Le rapport des médiateurs a été rendu mercredi 13 décembre. Il ré-évalue positivement l’aménagement de l’aéroport existant de Nantes. Et les médiateurs proposent que la Zad devienne « un terrain d’expérimentation de pratiques agroenvironnementales rénovées. »

« Décision, il doit y avoir. L’attente est très forte. » La médiatrice Anne Boquet insiste sur ces mots. Avec ses confrères Michel Badré et Gérard Feldzer, ils ont remis hier mercredi 13 décembre, en fin de matinée, leur rapport au Premier ministre, Édouard Philippe. Puis les trois membres de la « Mission de médiation relative au projet d’aéroport du Grand Ouest » se sont livrés à un exercice d’explication devant un parterre de journalistes.

Les trois médiateurs, Gérard Feldzer, Anne Boquet, et Michel Badré.

Nommés le 1er juin dernier afin d’étudier le dossier du projet d’aéroport de Notre-Dame-des-Landes, ils ont eu six mois pour auditionner le maximum de parties prenantes (plus d’une centaine de personnes — associations, institutionnels, experts), examiner l’historique du projet, et demander des expertises complémentaires. « Dans une situation particulièrement conflictuelle, la mission a travaillé en toute objectivité, impartialité. […] Nous n’avons subi aucune pression », a insisté Anne Boquet. Elle a aussi reconnu un « déficit de démocratie dans ce dossier. Il y a eu un certain nombre de défaillances. Le débat n’a pas été transparent et contradictoire. L’opposition était présente dès l’origine du projet et faute d’avoir été prise au sérieux, elle s’est radicalisée, une Zad s’est implantée. »

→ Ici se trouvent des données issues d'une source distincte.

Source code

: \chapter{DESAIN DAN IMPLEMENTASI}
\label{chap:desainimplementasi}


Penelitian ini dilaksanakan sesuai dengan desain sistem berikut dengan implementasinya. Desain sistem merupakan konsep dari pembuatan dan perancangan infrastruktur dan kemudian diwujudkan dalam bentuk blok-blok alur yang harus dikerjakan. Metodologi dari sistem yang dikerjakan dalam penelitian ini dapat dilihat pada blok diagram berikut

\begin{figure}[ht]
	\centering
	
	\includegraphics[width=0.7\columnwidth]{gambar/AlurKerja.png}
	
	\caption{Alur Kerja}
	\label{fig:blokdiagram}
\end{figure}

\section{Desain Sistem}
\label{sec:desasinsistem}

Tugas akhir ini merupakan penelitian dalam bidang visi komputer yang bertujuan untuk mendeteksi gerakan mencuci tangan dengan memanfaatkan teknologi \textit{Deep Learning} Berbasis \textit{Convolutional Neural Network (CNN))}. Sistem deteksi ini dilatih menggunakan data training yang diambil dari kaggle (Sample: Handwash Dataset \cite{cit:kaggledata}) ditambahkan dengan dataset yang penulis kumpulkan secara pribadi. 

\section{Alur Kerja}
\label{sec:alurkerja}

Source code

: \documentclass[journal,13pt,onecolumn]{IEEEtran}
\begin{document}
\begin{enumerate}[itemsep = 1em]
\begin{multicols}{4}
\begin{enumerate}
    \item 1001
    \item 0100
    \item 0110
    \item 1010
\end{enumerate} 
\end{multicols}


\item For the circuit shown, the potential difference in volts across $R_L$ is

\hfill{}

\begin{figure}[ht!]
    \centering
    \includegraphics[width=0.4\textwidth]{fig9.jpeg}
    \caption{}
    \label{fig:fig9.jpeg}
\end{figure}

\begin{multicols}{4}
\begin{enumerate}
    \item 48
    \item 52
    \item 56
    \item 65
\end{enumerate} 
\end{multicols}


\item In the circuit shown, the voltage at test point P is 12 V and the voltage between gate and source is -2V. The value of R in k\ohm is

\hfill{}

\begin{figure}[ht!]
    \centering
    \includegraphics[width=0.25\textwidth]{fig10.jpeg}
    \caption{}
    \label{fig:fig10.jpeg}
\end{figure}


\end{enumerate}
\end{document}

  • Télécharger le rapport :

Des « éléments nouveaux »

Le rapport commence par remettre le projet d’aéroport dans un contexte plus large et liste des enjeux : croissance du trafic aérien, exposition des riverains au bruit, mais aussi aménagement du territoire, qualité de l’eau et respect de la biodiversité, dynamique du monde agricole, coûts, émissions de gaz à effet de serre, et même ordre public — « le retour à l’État de droit sur la Zad de Notre-Dame-des-Landes est une nécessité », a dit la médiatrice.

Autre préalable, il tient pour acquis les chiffres d’augmentation du nombre de voyageurs et table sur 9 à 10 millions de passagers et 80.000 mouvements d’avions en 2040.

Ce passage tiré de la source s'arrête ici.